Work order:
Print verbatim every line starting at the one that contains "- Long-term goals (Level 15+)" and ending at the final line of the records; include both endpoints.

Stored data:
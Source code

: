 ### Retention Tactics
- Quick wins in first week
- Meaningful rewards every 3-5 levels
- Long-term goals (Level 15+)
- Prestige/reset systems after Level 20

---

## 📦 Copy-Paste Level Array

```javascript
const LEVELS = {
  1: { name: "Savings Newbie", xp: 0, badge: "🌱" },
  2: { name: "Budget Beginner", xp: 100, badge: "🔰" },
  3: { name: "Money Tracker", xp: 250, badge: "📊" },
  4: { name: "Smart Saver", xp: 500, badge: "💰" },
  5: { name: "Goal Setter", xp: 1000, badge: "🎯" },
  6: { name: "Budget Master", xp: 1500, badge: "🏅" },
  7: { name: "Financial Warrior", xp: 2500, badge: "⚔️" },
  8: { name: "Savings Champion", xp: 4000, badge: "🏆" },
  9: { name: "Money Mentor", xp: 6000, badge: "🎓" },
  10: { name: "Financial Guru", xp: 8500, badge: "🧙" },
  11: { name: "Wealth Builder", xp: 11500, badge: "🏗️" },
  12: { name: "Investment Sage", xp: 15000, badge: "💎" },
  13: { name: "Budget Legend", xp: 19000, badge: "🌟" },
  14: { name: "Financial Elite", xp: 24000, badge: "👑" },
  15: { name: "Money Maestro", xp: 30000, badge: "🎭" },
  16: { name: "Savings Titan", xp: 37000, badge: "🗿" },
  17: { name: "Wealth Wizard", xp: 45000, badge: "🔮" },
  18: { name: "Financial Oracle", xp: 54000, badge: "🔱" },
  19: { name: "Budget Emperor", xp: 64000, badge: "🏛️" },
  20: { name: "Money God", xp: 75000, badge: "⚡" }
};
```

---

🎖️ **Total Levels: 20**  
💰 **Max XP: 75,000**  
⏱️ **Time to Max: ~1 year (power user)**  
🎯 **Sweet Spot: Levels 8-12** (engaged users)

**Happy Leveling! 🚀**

Solution to the exercise:
- Long-term goals (Level 15+)
- Prestige/reset systems after Level 20

---

## 📦 Copy-Paste Level Array

```javascript
const LEVELS = {
  1: { name: "Savings Newbie", xp: 0, badge: "🌱" },
  2: { name: "Budget Beginner", xp: 100, badge: "🔰" },
  3: { name: "Money Tracker", xp: 250, badge: "📊" },
  4: { name: "Smart Saver", xp: 500, badge: "💰" },
  5: { name: "Goal Setter", xp: 1000, badge: "🎯" },
  6: { name: "Budget Master", xp: 1500, badge: "🏅" },
  7: { name: "Financial Warrior", xp: 2500, badge: "⚔️" },
  8: { name: "Savings Champion", xp: 4000, badge: "🏆" },
  9: { name: "Money Mentor", xp: 6000, badge: "🎓" },
  10: { name: "Financial Guru", xp: 8500, badge: "🧙" },
  11: { name: "Wealth Builder", xp: 11500, badge: "🏗️" },
  12: { name: "Investment Sage", xp: 15000, badge: "💎" },
  13: { name: "Budget Legend", xp: 19000, badge: "🌟" },
  14: { name: "Financial Elite", xp: 24000, badge: "👑" },
  15: { name: "Money Maestro", xp: 30000, badge: "🎭" },
  16: { name: "Savings Titan", xp: 37000, badge: "🗿" },
  17: { name: "Wealth Wizard", xp: 45000, badge: "🔮" },
  18: { name: "Financial Oracle", xp: 54000, badge: "🔱" },
  19: { name: "Budget Emperor", xp: 64000, badge: "🏛️" },
  20: { name: "Money God", xp: 75000, badge: "⚡" }
};
```

---

🎖️ **Total Levels: 20**  
💰 **Max XP: 75,000**  
⏱️ **Time to Max: ~1 year (power user)**  
🎯 **Sweet Spot: Levels 8-12** (engaged users)

**Happy Leveling! 🚀**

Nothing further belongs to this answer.